Les dockers de la place portuaire s'insurgent contre leurs mauvaises conditions de travail, notamment une rémunération de 200 FCFA l'heure de manutention.

La tension était montée d'un cran le 22 juin 2018 entre les dockers et le Groupement mobile d'intervention N°2 de Douala. Plusieurs dizaines de ces prestataires du service manutentionnaire de la place portuaire de Douala avaient observé un mouvement d'humeur au lieu-dit "direction des douanes". Un face à face musclé, émaillé de jets de gaz lacrymogènes, interpellations et des blessés dans les rangs des contestataires.

Au centre de la colère des dockers, les promesses nontenues du Groupement professionnel des acconiers du Cameroun (Gpac), organisation patronale regroupant les transitaires et acconiers actifs au port de Douala, depuis mai 2017, date de la dernière poussée de fièvre des dockers. Plusieurs points d’achoppement entre les manutentionnaires et leur employeur, le Gpac. Points égrenés par Jean pierre Voundi Ebale, le porteparole des dockers : "Absence de contrat d'assurance, blocage sur les résolutions des états généraux des dockers, la répartition inéquitable du travail, la nonapplication des conventions et accords, désaccords sur le salaire de base, la sous-valorisation du taux horaire de travail, la nonprise en charge de la famille du docker, ainsi que du 13ème mois, etc. ».

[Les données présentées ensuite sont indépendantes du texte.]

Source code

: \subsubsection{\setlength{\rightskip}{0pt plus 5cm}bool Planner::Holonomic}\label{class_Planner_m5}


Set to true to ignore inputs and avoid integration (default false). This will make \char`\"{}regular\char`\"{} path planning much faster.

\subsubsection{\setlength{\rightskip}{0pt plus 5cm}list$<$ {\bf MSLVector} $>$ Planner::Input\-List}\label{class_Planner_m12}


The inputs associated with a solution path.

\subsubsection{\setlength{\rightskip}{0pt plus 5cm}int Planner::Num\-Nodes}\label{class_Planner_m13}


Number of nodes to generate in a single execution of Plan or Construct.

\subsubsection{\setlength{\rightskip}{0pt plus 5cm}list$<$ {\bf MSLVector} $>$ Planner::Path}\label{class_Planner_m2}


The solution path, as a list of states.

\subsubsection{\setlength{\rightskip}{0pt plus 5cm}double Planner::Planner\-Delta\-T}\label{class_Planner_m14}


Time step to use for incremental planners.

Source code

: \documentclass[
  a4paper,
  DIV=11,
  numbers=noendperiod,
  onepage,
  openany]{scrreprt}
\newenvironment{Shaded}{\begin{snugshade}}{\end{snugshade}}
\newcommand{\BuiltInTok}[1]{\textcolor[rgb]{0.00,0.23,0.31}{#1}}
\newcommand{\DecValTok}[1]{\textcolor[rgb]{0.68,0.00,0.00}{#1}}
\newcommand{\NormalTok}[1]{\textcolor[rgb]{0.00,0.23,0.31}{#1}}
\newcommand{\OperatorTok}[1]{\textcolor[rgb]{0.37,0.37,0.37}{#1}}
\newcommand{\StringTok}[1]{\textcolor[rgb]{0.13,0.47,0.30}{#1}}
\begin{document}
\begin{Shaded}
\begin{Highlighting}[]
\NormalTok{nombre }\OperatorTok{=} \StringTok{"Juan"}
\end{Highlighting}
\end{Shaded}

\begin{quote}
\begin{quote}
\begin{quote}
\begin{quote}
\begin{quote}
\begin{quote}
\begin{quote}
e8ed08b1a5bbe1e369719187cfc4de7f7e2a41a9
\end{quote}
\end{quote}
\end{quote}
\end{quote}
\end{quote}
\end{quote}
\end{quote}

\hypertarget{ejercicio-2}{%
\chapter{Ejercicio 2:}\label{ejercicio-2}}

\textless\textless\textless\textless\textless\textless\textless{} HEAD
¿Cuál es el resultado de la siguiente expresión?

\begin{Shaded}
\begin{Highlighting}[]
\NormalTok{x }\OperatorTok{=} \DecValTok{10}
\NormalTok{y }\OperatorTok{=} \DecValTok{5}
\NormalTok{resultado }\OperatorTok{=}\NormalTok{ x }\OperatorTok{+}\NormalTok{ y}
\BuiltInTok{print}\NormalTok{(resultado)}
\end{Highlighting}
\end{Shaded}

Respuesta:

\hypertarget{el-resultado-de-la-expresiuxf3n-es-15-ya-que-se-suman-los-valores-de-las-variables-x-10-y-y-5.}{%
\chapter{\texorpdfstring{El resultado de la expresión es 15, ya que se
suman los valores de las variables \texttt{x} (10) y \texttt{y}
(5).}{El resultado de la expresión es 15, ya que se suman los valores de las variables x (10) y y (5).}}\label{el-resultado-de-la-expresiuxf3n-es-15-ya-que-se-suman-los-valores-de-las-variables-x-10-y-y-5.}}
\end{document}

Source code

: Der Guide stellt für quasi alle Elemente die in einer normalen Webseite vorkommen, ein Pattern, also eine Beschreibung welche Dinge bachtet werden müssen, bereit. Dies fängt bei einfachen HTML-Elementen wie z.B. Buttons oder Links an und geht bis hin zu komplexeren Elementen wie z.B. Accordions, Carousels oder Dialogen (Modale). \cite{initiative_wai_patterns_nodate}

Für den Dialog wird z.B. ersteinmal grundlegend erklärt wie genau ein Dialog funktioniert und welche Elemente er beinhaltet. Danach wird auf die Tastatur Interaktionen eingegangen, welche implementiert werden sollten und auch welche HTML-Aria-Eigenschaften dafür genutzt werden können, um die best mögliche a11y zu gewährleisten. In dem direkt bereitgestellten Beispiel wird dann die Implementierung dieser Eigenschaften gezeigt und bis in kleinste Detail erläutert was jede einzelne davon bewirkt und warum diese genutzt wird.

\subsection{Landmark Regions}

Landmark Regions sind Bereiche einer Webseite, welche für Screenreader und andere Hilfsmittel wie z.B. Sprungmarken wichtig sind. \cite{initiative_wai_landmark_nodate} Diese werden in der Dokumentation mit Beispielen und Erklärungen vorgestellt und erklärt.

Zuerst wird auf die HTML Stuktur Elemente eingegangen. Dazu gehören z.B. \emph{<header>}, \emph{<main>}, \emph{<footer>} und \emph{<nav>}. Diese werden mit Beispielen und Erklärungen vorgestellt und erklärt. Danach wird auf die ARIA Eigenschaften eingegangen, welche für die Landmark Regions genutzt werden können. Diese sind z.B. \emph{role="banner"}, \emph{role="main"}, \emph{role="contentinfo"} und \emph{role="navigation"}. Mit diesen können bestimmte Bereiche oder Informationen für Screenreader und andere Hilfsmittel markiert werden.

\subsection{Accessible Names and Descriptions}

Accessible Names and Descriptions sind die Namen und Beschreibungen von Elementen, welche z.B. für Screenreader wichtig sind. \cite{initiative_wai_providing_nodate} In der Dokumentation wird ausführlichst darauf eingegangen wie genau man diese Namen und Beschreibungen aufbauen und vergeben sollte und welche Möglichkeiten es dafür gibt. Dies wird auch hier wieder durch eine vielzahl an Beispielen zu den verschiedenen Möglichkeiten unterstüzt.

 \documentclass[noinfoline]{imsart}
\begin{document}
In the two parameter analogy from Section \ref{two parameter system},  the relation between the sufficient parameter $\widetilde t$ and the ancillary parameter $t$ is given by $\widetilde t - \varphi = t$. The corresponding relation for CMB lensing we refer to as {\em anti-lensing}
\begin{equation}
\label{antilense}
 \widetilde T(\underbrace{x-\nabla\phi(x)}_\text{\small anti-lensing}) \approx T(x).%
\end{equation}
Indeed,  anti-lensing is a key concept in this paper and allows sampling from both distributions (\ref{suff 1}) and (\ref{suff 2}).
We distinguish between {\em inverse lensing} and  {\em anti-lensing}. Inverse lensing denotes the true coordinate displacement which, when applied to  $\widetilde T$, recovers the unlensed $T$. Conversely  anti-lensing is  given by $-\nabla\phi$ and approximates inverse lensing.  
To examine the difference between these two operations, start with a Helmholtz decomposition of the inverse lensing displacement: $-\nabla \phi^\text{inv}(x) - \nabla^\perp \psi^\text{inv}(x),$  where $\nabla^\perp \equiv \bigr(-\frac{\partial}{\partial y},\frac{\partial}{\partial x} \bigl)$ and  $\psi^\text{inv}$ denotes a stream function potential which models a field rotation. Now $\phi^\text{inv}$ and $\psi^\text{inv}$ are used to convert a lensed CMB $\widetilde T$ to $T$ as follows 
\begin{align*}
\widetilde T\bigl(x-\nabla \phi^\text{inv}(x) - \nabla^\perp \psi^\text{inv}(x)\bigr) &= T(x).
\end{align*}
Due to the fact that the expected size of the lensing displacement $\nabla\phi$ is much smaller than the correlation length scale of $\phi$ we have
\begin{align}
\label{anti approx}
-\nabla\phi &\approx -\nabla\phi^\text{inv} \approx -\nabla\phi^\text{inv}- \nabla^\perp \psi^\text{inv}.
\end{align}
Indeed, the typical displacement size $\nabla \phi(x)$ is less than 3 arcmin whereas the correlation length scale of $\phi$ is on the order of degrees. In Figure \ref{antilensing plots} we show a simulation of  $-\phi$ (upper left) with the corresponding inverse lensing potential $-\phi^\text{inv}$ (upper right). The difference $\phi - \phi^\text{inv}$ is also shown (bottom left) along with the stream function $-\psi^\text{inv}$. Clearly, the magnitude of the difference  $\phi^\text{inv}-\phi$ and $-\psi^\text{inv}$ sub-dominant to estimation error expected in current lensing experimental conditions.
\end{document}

Au terme de plusieurs concertations sous l'égide de Grégoire Owona, le ministre du Travail et de la Sécurité sociale, le bureau du Gpac décidera, en accord avec l'autorité portuaire, de « la suppression des cartes blanches, de l'achat et la distribution des équipements de protection individuelle en juin 2017, la relecture tripartite des accords d'établissement de la convention collective nationale de la manutention portuaire, la gestion saine et améliorée de la Cmtid, la gestion participative de l'assurance maladie, et l'extension de l'activité de docker sur toute l'étendue du domaine portuaire ».

Le mouvement de protestation du 22 juin 2018 illustre pourtant la tension persistante entre les travailleurs manutentionnaires et le Gpac. Ce que confirme Jean pierre Voundi Ebale : « Depuis la grève de 2017, les résolutions prises sont restées lettre morte. Ça fait un an et huit mois que nous attendons ».

SÉCURITÉ SOCIALE

Deux mois après la dernière grève, le Syndicat national libre des dockers et activités connexes du Cameroun (Synalidoacc) regroupant 3025 dockers et dirigé par Jean pierre Voundi Ebale, reproche au Gpac, au ministère du Travail et de la Sécurité sociale et au ministère des Transports, tutelle technique du port de Douala, « un désintérêt méprisant à la cause du docker ».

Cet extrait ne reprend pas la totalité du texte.